PROFESSIONAL PANEL Experts on ABC’s QandA.

Be an expert

There are many names for ‘experts’ in fields, influencers, for example, operating predominantly in the marketing sphere, but increasingly impacting the editorial content of the media. These are the people called upon to sit on panel shows or provide expert opinion in sections of the media. They often operate as brands – a marketing-oriented phenomenon designed to create awareness of themes, words, images and products. As writers in today’s media and publishing landscape, it is essential we take elements of these processes and turn them to our advantage. If you write a lot about the environment, for example, you can adopt branding strategies to focus your output in that field. Tweet and Facebook on environmental issues to your audience. Write articles about the environment on your website. Tag and categorise your metadata with environmental keywords, but know exactly why you’re doing it: you are on your way to becoming an influencer in that field.

Keep it real

Influencers and brand adopters are not required to be shallow, purely commercial types. If you are writing and researching subjects that you love, becoming an expert in those fields will come naturally. Write opinion pieces about current events related to your work. Publish reviews about new publications related to your expertise. This is all great fodder for your writing program.

“You don’t need a degree, permission or professional qualifications, you only need journalism skills and consistency.”

Share the love

When you’re ready, start to connect with other online writers and journalists – start with me, if you like – and talk about your work and where it’s taking you. Be prepared to be asked to contribute to other sites – this is a brilliant way to spread your metadata around and can be achieved in a number of ways. Other sites can reblog your posts directly from your site (and you can reciprocate), or you may be asked if you’d like a user profile for another blog, to upload and publish your own contribution – a very common way websites accept contributions.
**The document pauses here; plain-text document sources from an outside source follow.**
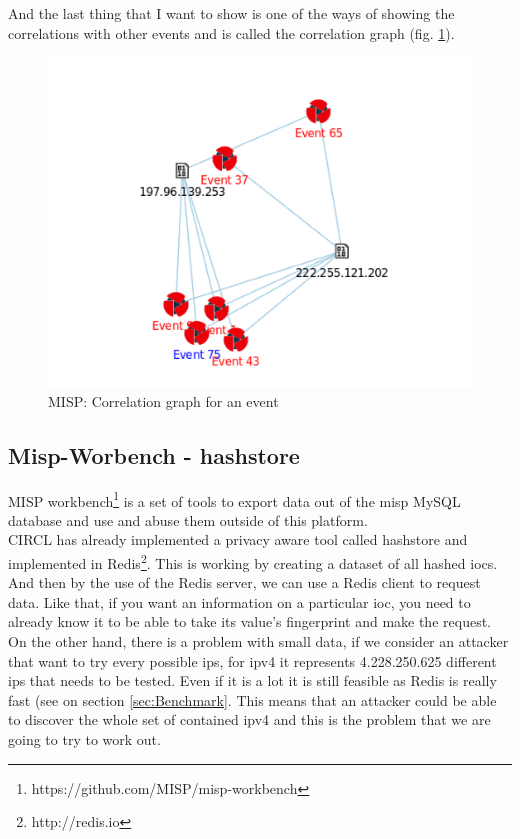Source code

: \documentclass{eplmastersthesis}
\begin{document}
And the last thing that I want to show is one of the ways of showing the correlations with other events and is called the correlation graph (fig. \ref{webcorrelation}).
\begin{figure}[!h]
	\begin{center}
		\includegraphics[scale=0.35]{res/webCorrelationGraph}
		\caption{MISP: Correlation graph for an event}
		\label{webcorrelation}
	\end{center}
\end{figure}

\subsection{Misp-Worbench - hashstore}

MISP workbench\footnote{https://github.com/MISP/misp-workbench} is a set of tools to export data out of the \gls{misp} MySQL database and use and abuse them outside of this platform.\\

CIRCL has already implemented a privacy aware tool called hashstore and implemented in Redis\footnote{http://redis.io}. This is working by creating a dataset of all hashed \glspl{ioc}. And then by the use of the Redis server, we can use a Redis client to request data.
Like that, if you want an information on a particular \gls{ioc}, you need to already know it to be able to take its value's fingerprint and make the request.\\

On the other hand, there is a problem with small data, if we consider an attacker that want to try every possible \glspl{ip}, for \gls{ipv4} it represents 4.228.250.625 different \glspl{ip} that needs to be tested. Even if it is a lot it is still feasible as Redis is really fast (see on section \ref{sec:Benchmark}. This means that an attacker could be able to discover the whole set of contained \gls{ipv4} and this is the problem that we are going to try to work out.
\end{document}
Don’t expect to be paid for much of this output, rather, come to accept it as excellent distribution for your work that will generate followers on social media, which increases your reach as an expert in your field.

Citizen journalism is not for the faint of heart

One of the most effective strategies I adopted as an online publisher was becoming a citizen journalist. I wrote about the process in two parts – Voyage to the new news world – a process which not only led to increasing my readership but to paid work as an online journalist. I offer a gentle warning about citizen journalism – it’s very accessible, but also highly contentious, because it’s being relied on more and more by established media networks as a way to attract free content, and professional journalists can be very wary of citizen journalists. I wrote about this phenomenon in Stand up, citizen journalists. Citizen journalism is a minefield for writers who are also activists (or become activists over time, through their writing, like I did), so it’s helpful to ponder the fine line between reporting and activism, and freedom of speech. I wrote about this in You cannot burn a mummy blog.

Journalism standards

Adhering to some kind of personal or professional standards as a journalist is not compulsory, but in the online sphere, where readers lay waiting to catch every typo and piece of plagiarism, it’s wise to follow some basics if you’re just starting out. Here’s my best tips for anyone embarking on their own journalism.

Say no to naysayers

Large sections of the international media readership remain under the illusion that the content they read is created by newsrooms full of busy journalists poring over editorial schedules. The reality could not be further from the truth – newsrooms are mainly empty, solo journalists are juggling the jobs that entire teams once did, their hours taken up with meeting the advertorial agenda of management to produce the paid content in their masthead. Citizen journalists are filling the gaps, although whenever the readership complains, they often let off steam about media conspiracies and lazy journalism. Don’t let any of that stop you writing as an expert in your field. You don’t need a degree, permission or professional qualifications, you only need journalism skills, consistency and guts. Check my article on How to write wrong.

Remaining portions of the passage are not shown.